--- DESCRIPTION OF THE TASK ---
The expected output is every line from the one containing "# Run the Project" to the end of the data below, exactly, and no other line.

--- MATERIAL FOR THIS EXERCISE ---
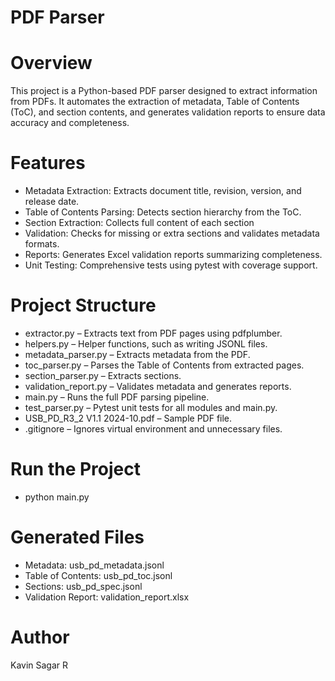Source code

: # PDF Parser

# Overview
This project is a Python-based PDF parser designed to extract information from PDFs.
It automates the extraction of metadata, Table of Contents (ToC), and section contents,
and generates validation reports to ensure data accuracy and completeness.

# Features
- Metadata Extraction: Extracts document title, revision, version, and release date.
- Table of Contents Parsing: Detects section hierarchy from the ToC.
- Section Extraction: Collects full content of each section
- Validation: Checks for missing or extra sections and validates metadata formats.
- Reports: Generates Excel validation reports summarizing completeness.
- Unit Testing: Comprehensive tests using pytest with coverage support.

# Project Structure
- extractor.py – Extracts text from PDF pages using pdfplumber.  
- helpers.py – Helper functions, such as writing JSONL files.  
- metadata_parser.py – Extracts metadata from the PDF.  
- toc_parser.py – Parses the Table of Contents from extracted pages.  
- section_parser.py – Extracts sections.  
- validation_report.py – Validates metadata and generates reports.  
- main.py – Runs the full PDF parsing pipeline.  
- test_parser.py – Pytest unit tests for all modules and main.py.  
- USB_PD_R3_2 V1.1 2024-10.pdf – Sample PDF file.  
- .gitignore – Ignores virtual environment and unnecessary files.  

# Run the Project
- python main.py

# Generated Files
- Metadata: usb_pd_metadata.jsonl  
- Table of Contents: usb_pd_toc.jsonl
- Sections: usb_pd_spec.jsonl
- Validation Report: validation_report.xlsx

# Author
Kavin Sagar R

--- OUTPUT OF THE EXERCISE ---
# Run the Project
- python main.py

# Generated Files
- Metadata: usb_pd_metadata.jsonl  
- Table of Contents: usb_pd_toc.jsonl
- Sections: usb_pd_spec.jsonl
- Validation Report: validation_report.xlsx

# Author
Kavin Sagar R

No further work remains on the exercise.